The best bit about writing rust is the reason why it kinda sucks for corporations. You can "finish" your code
It's a fine language, just like all the others. I'd rather write a web server in Go and a use C when targeting a micro-controller.
Almost reminds me of a quote I heard about python a long time ago: python is the second-best language for everything, and the "first-best" for nothing.
The dumbest one is counting changelog lines. Have you even read them? These days most of them are "obscure libstd function is now allowed in const contexts".
The regular Rust releases include compiler improvements, libstd evolution, and build system tweaks. Nobody's saying C keeps changing because LLVM has a long changelog or CMake added a new feature.

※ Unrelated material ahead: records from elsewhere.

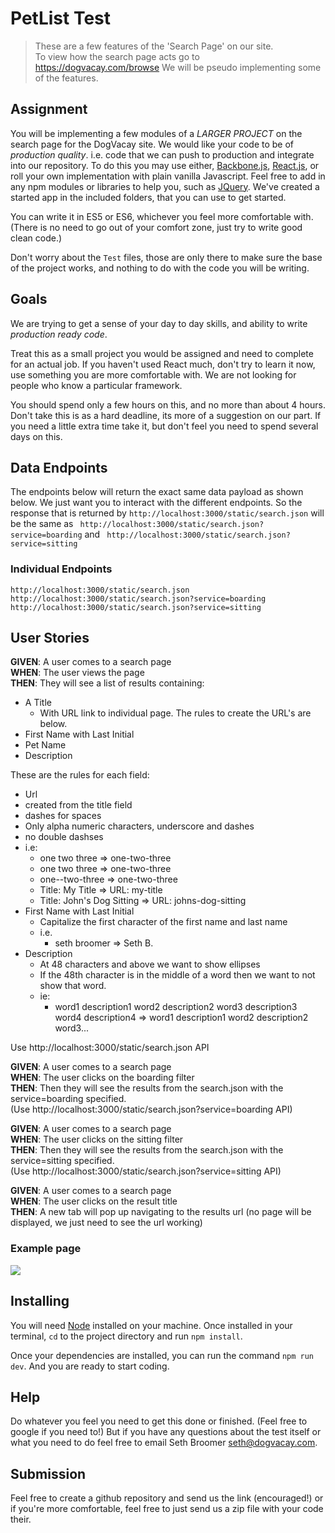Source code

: # PetList Test
> These are a few features of the 'Search Page' on our site.  
To view how the search page acts go to https://dogvacay.com/browse
We will be pseudo implementing some of the features.

## Assignment
You will be implementing a few modules of a _LARGER PROJECT_ on the search page for the DogVacay site. We would like your code to be of _production quality_.  i.e. code that we can push to production and integrate into our repository. To do this you may use either, [Backbone.js](http://backbonejs.org/), [React.js](https://facebook.github.io/react/), or roll your own implementation with plain vanilla Javascript. Feel free to add in any npm modules or libraries to help you, such as [JQuery](https://jquery.com/). We've created a started app in the included folders, that you can use to get started.

You can write it in ES5 or ES6, whichever you feel more comfortable with. (There is no need to go out of your comfort zone, just try to write good clean code.)  

Don't worry about the `Test` files, those are only there to make sure the base of the project works, and nothing to do with the code you will be writing.  

## Goals

We are trying to get a sense of your day to day skills, and ability to write _production ready code_.

Treat this as a small project you would be assigned and need to complete for an actual job. If you haven't used React much, don't try to learn it now, use something you are more comfortable with. We are not looking for people who know a particular framework.

You should spend only a few hours on this, and no more than about 4 hours. Don't take this is as a hard deadline, its more of a suggestion on our part. If you need a little extra time take it, but don't feel you need to spend several days on this.  

## Data Endpoints

The endpoints below will return the exact same data payload as shown below. We just want you to interact with the different endpoints.
So the response that is returned by `http://localhost:3000/static/search.json` will be the same as `
http://localhost:3000/static/search.json?service=boarding` and `
http://localhost:3000/static/search.json?service=sitting`

### Individual Endpoints

```
http://localhost:3000/static/search.json
http://localhost:3000/static/search.json?service=boarding
http://localhost:3000/static/search.json?service=sitting
```

## User Stories

__GIVEN__: A user comes to a search page  
__WHEN__: The user views the page  
__THEN__: They will see a list of results containing:

* A Title
  * With URL link to individual page.  The rules to create the URL's are below.
* First Name with Last Initial
* Pet Name
* Description


These are the rules for each field:
* Url
 * created from the title field
 * dashes for spaces
 * Only alpha numeric characters, underscore and dashes
 * no double dashses
 * i.e:
    * one two three => one-two-three
    * one two  three => one-two-three
    * one--two-three => one-two-three
    * Title: My Title => URL: my-title
    * Title: John's Dog Sitting => URL: johns-dog-sitting
* First Name with Last Initial
  * Capitalize the first character of the first name and last name
  * i.e.
    * seth broomer => Seth B.
* Description
  * At 48 characters and above we want to show ellipses
  * If the 48th character is in the middle of a word then we want to not show that word.
  * ie:
    * word1 description1 word2 description2 word3 description3 word4 description4 => word1 description1 word2 description2 word3...    

Use http://localhost:3000/static/search.json API  

__GIVEN__: A user comes to a search page  
__WHEN__: The user clicks on the boarding filter  
__THEN__: Then they will see the results from the search.json  with the service=boarding specified.  
(Use http://localhost:3000/static/search.json?service=boarding API)

__GIVEN__: A user comes to a search page  
__WHEN__: The user clicks on the sitting filter  
__THEN__: Then they will see the results from the search.json  with the service=sitting specified.  
(Use http://localhost:3000/static/search.json?service=sitting API)

__GIVEN__: A user comes to a search page  
__WHEN__: The user clicks on the result title  
__THEN__: A new tab will pop up navigating to the results url
(no page will be displayed, we just need to see the url working)  


### Example page
![](./example/example.png)

## Installing

You will need [Node](https://nodejs.org/en/) installed on your machine. Once installed in your terminal, `cd` to the project directory and run `npm install`.

Once your dependencies are installed, you can run the command `npm run dev`. And you are ready to start coding.

## Help
Do whatever you feel you need to get this done or finished.
(Feel free to google if you need to!) But if you have any questions about the test itself or what
you need to do feel free to email Seth Broomer <seth@dogvacay.com>.

## Submission
Feel free to create a github repository and send us the link (encouraged!) or if you're more comfortable,
feel free to just send us a zip file with your code their.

AtomicPtr::update which is a nicer way to write one of those "Get the pointer, do some stuff to calculate a new value from the old one, then try to swap its old value for the new one, if the pointer changed meanwhile repeat each time with the changed value until we succeed" stanzas some low-level people will have written a hundred times. This library feature does all that boring boilerplate for you, you just write that "calculate a new value" code as a lambda (or function, Rust doesn't mind) and you're done.
That's the sort of feature where if it didn't exist when you wrote your code, you go "That's nice" and move on, no change needed, but now that it does exist you might use it in future software you write. If you have a team writing Rust it probably makes sense to have somebody read these changelogs, but that's about it.
Takeaways:
If picking an arbitrary language to learn, if you are building small-to-medium scale things that require async, rust is not the first thing to reach for.
The stdlib and the package ecosystem is a mess.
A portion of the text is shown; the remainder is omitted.